◆ ASSIGNED TASK ◆
For every record that follows, transcribe the text exactly and leave any image out.

(Rendered images with source text)

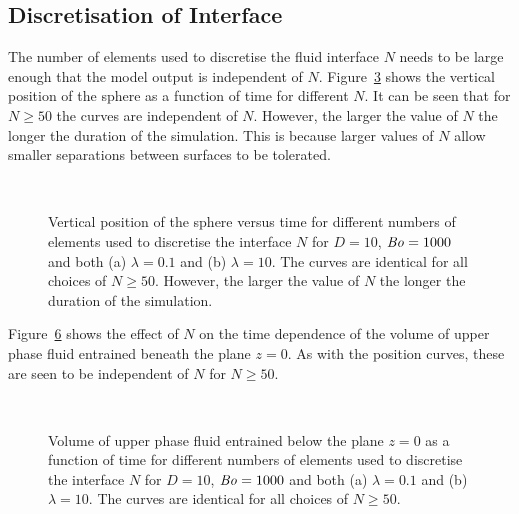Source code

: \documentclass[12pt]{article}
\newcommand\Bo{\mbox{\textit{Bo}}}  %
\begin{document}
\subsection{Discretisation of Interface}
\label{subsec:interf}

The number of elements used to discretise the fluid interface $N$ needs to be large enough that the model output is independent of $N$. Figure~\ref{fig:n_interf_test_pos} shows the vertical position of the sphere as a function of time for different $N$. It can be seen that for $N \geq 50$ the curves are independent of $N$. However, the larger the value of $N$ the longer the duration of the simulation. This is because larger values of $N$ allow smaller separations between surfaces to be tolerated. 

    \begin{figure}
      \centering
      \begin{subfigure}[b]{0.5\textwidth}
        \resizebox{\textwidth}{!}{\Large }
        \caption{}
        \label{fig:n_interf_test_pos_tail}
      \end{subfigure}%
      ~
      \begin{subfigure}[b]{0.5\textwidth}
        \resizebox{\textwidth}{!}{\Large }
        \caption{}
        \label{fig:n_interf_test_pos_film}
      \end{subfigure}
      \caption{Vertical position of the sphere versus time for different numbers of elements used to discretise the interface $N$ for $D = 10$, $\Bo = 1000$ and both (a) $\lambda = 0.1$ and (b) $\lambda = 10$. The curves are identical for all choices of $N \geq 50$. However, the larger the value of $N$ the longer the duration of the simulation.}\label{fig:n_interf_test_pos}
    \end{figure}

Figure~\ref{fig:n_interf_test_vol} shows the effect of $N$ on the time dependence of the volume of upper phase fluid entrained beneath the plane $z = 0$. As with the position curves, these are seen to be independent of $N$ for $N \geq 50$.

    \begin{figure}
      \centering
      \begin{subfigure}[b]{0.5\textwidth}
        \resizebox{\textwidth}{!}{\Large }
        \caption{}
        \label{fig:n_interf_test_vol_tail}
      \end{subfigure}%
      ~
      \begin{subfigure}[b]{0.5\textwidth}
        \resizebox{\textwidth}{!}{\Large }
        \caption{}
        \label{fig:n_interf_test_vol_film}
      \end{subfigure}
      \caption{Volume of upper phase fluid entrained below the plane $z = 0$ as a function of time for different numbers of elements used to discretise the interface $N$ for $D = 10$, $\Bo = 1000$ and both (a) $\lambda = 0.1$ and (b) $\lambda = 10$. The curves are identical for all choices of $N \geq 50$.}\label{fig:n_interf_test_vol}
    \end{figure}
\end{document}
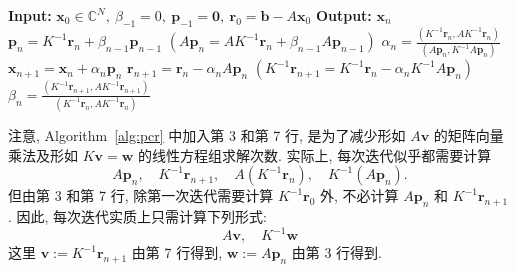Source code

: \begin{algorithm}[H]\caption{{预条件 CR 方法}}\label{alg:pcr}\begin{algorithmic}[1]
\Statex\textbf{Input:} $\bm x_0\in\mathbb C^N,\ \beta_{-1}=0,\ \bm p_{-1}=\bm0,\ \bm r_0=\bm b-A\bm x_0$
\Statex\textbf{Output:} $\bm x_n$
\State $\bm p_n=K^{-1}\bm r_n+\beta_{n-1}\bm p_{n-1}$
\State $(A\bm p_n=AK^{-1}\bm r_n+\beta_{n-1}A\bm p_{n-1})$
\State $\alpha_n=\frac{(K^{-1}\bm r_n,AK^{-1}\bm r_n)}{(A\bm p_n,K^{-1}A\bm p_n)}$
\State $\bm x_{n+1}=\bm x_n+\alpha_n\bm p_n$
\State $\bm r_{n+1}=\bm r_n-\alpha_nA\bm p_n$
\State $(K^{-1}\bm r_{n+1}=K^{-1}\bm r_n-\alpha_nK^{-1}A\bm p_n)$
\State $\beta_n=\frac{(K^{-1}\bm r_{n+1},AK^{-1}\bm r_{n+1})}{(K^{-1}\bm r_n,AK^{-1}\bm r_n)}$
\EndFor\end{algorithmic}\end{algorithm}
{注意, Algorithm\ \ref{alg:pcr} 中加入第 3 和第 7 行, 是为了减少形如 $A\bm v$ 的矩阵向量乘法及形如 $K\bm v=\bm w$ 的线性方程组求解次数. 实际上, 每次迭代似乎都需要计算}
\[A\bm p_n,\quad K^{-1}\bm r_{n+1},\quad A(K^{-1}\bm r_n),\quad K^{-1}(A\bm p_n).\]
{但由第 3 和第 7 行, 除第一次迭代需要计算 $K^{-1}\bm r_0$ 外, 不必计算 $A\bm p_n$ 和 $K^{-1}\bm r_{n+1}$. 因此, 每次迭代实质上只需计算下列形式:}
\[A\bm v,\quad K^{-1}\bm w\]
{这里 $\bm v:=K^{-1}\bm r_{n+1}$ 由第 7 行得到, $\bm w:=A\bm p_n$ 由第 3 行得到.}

◆ SOLVED PROBLEM ◆
Source code

: \documentclass[12pt]{article}
\newcommand\Bo{\mbox{\textit{Bo}}}  %
\begin{document}
\subsection{Discretisation of Interface}
\label{subsec:interf}

The number of elements used to discretise the fluid interface $N$ needs to be large enough that the model output is independent of $N$. Figure~\ref{fig:n_interf_test_pos} shows the vertical position of the sphere as a function of time for different $N$. It can be seen that for $N \geq 50$ the curves are independent of $N$. However, the larger the value of $N$ the longer the duration of the simulation. This is because larger values of $N$ allow smaller separations between surfaces to be tolerated. 

    \begin{figure}
      \centering
      \begin{subfigure}[b]{0.5\textwidth}
        \resizebox{\textwidth}{!}{\Large }
        \caption{}
        \label{fig:n_interf_test_pos_tail}
      \end{subfigure}%
      ~
      \begin{subfigure}[b]{0.5\textwidth}
        \resizebox{\textwidth}{!}{\Large }
        \caption{}
        \label{fig:n_interf_test_pos_film}
      \end{subfigure}
      \caption{Vertical position of the sphere versus time for different numbers of elements used to discretise the interface $N$ for $D = 10$, $\Bo = 1000$ and both (a) $\lambda = 0.1$ and (b) $\lambda = 10$. The curves are identical for all choices of $N \geq 50$. However, the larger the value of $N$ the longer the duration of the simulation.}\label{fig:n_interf_test_pos}
    \end{figure}

Figure~\ref{fig:n_interf_test_vol} shows the effect of $N$ on the time dependence of the volume of upper phase fluid entrained beneath the plane $z = 0$. As with the position curves, these are seen to be independent of $N$ for $N \geq 50$.

    \begin{figure}
      \centering
      \begin{subfigure}[b]{0.5\textwidth}
        \resizebox{\textwidth}{!}{\Large }
        \caption{}
        \label{fig:n_interf_test_vol_tail}
      \end{subfigure}%
      ~
      \begin{subfigure}[b]{0.5\textwidth}
        \resizebox{\textwidth}{!}{\Large }
        \caption{}
        \label{fig:n_interf_test_vol_film}
      \end{subfigure}
      \caption{Volume of upper phase fluid entrained below the plane $z = 0$ as a function of time for different numbers of elements used to discretise the interface $N$ for $D = 10$, $\Bo = 1000$ and both (a) $\lambda = 0.1$ and (b) $\lambda = 10$. The curves are identical for all choices of $N \geq 50$.}\label{fig:n_interf_test_vol}
    \end{figure}
\end{document}
Source code

: \begin{algorithm}[H]\caption{{预条件 CR 方法}}\label{alg:pcr}\begin{algorithmic}[1]
\Statex\textbf{Input:} $\bm x_0\in\mathbb C^N,\ \beta_{-1}=0,\ \bm p_{-1}=\bm0,\ \bm r_0=\bm b-A\bm x_0$
\Statex\textbf{Output:} $\bm x_n$
\State $\bm p_n=K^{-1}\bm r_n+\beta_{n-1}\bm p_{n-1}$
\State $(A\bm p_n=AK^{-1}\bm r_n+\beta_{n-1}A\bm p_{n-1})$
\State $\alpha_n=\frac{(K^{-1}\bm r_n,AK^{-1}\bm r_n)}{(A\bm p_n,K^{-1}A\bm p_n)}$
\State $\bm x_{n+1}=\bm x_n+\alpha_n\bm p_n$
\State $\bm r_{n+1}=\bm r_n-\alpha_nA\bm p_n$
\State $(K^{-1}\bm r_{n+1}=K^{-1}\bm r_n-\alpha_nK^{-1}A\bm p_n)$
\State $\beta_n=\frac{(K^{-1}\bm r_{n+1},AK^{-1}\bm r_{n+1})}{(K^{-1}\bm r_n,AK^{-1}\bm r_n)}$
\EndFor\end{algorithmic}\end{algorithm}
{注意, Algorithm\ \ref{alg:pcr} 中加入第 3 和第 7 行, 是为了减少形如 $A\bm v$ 的矩阵向量乘法及形如 $K\bm v=\bm w$ 的线性方程组求解次数. 实际上, 每次迭代似乎都需要计算}
\[A\bm p_n,\quad K^{-1}\bm r_{n+1},\quad A(K^{-1}\bm r_n),\quad K^{-1}(A\bm p_n).\]
{但由第 3 和第 7 行, 除第一次迭代需要计算 $K^{-1}\bm r_0$ 外, 不必计算 $A\bm p_n$ 和 $K^{-1}\bm r_{n+1}$. 因此, 每次迭代实质上只需计算下列形式:}
\[A\bm v,\quad K^{-1}\bm w\]
{这里 $\bm v:=K^{-1}\bm r_{n+1}$ 由第 7 行得到, $\bm w:=A\bm p_n$ 由第 3 行得到.}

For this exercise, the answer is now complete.